Le professeur est plus précisément spécialiste de la pratique critique, des études autochtones, de la décolonisation, des méthodologies qualitatives, de l’éthique, des études culturelles et de l’islamophobie, selon le site web de l’Université.
« Le professeur Stonebanks se bat depuis des années contre le racisme systémique au sein de l’université et cela a mis certaines personnes responsables mal à l’aise », croit Naomi Crisp.
Le professeur a aussi reçu le soutien du rappeur autochtone Quentin Condo, qui a écrit en anglais sur Facebook que le professeur Stonebanks « n’est pas seulement un de [s]es amis, mais aussi un allié et un partisan convaincu des peuples et des questions autochtones ». Le rappeur ajoute qu’il sera « présent pour montrer le même soutien qu’il a toujours montré pour moi ».

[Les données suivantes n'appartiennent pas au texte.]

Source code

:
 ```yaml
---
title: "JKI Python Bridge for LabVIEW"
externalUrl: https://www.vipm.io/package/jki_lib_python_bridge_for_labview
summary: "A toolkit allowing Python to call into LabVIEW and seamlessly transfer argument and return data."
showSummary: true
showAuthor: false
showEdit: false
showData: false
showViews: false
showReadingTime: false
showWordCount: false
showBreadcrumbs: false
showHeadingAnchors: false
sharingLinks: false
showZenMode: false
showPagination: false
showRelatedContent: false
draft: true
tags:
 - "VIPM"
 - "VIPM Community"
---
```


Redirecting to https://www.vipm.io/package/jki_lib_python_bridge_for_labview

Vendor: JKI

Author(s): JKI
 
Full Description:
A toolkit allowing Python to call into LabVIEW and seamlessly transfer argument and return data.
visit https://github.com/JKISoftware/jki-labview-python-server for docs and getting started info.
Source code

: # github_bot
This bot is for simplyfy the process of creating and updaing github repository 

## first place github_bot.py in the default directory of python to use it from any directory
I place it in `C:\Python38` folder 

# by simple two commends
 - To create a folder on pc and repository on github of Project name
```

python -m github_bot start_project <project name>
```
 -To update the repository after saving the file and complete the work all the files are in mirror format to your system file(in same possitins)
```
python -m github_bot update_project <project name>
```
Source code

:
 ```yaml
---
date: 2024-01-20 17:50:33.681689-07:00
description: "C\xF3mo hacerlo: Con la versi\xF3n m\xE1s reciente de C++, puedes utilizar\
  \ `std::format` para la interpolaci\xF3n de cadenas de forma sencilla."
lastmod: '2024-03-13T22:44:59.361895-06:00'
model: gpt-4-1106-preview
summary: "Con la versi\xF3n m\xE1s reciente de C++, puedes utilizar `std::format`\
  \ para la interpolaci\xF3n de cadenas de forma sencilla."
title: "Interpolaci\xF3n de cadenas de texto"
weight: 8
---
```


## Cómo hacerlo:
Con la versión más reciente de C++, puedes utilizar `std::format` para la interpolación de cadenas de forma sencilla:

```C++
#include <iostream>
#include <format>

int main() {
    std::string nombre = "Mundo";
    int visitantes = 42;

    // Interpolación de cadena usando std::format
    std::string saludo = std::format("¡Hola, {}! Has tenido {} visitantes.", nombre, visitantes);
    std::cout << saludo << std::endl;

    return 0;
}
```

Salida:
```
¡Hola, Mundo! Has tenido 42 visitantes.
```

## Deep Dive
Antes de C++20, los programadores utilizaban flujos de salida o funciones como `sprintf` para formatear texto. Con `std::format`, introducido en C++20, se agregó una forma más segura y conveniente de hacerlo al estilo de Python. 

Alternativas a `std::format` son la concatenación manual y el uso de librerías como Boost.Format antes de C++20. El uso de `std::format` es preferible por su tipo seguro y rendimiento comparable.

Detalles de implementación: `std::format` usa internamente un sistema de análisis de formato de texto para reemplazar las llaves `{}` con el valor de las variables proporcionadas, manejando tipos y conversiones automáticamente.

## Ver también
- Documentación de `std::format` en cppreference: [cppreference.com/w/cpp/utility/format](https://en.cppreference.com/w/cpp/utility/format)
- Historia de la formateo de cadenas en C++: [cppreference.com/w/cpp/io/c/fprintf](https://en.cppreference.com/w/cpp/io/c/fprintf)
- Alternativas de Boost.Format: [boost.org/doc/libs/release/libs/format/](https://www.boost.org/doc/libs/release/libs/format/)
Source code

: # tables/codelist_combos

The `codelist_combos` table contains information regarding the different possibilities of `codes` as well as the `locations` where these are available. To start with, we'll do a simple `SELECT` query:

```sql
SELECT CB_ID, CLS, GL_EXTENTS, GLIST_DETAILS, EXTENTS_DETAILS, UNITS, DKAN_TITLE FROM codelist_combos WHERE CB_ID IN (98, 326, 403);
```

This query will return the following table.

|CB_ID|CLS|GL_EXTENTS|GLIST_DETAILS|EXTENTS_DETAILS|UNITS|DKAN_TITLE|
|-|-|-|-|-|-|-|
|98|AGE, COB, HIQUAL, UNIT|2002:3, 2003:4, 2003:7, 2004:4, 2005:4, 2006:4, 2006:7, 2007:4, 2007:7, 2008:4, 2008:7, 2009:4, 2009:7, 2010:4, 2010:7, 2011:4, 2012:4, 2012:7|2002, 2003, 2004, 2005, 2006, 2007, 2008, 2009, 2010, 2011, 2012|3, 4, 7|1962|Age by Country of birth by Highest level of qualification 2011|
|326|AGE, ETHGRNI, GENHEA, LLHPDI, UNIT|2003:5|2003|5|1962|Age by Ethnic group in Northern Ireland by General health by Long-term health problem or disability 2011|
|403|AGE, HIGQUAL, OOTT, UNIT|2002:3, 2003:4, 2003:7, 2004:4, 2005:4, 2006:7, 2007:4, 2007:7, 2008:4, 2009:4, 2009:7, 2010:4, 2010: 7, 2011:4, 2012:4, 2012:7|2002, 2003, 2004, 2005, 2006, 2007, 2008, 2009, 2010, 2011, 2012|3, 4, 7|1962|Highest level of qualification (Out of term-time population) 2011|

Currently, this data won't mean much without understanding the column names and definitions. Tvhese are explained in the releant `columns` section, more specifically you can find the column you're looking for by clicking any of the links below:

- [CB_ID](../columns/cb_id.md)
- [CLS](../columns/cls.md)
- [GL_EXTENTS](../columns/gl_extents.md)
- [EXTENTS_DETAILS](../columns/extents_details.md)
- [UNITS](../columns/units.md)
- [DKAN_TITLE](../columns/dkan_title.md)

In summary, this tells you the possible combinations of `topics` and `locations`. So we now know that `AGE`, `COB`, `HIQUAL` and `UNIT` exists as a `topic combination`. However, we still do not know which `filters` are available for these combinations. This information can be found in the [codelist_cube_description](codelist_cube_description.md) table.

Professeur titulaire à l’École d’éducation de l’Université Bishop’s jusqu’à tout récemment, Christopher Stonebanks a remporté à deux reprises le SRC Divisional Teaching Award, le William & Nancy Turner Teaching Award et a été nommé membre honoraire de la Golden Key International Honour Society depuis son arrivée au sein de l’institution en 2005.
Blessures qui durent
Il y a quatre ans, son épouse, Mélanie Bennett-Stonebanks avait aussi perdu subitement son titre de directrice du Practice teaching office à l’Université Bishop’s. Les étudiants s’étaient également mobilisés à l’époque et avaient fait circuler une pétition pour qu’elle regagne son poste, sans succès. Elle y est aujourd’hui chargée de cours.
Celle-ci confie que les événements entourant le renvoi de son mari sont particulièrement difficiles pour sa famille, et ravivent le sentiment de persécution que celle-ci vit dans toutes les sphères de son quotidien depuis près de deux décennies. « Toutes ces années, tout ce que nous avons demandé, c’est de la dignité une fois pour toutes, de la paix et du changement », dit-elle.
Dans son texte publié dans University Affairs, Christopher Stonebanks raconte même que la haine à l’endroit de sa famille est déjà allée jusqu’à une tentative d’invasion à domicile, suivie d’un appel disant « Why aren’t you Pakis dead yet?! ».
« Le “Paki-bashing” est une partie révoltante de l’expérience canadienne qui a été grandement ignorée. Plusieurs d’entre nous ont grandi en sachant que ni les espaces publics ni les espaces privés n’étaient sécuritaires. [...] je croyais profondément que les universités seraient des bastions de liberté contre la déshumanisation quotidienne. J’avais tort. [traduction libre] », a-t-il écrit.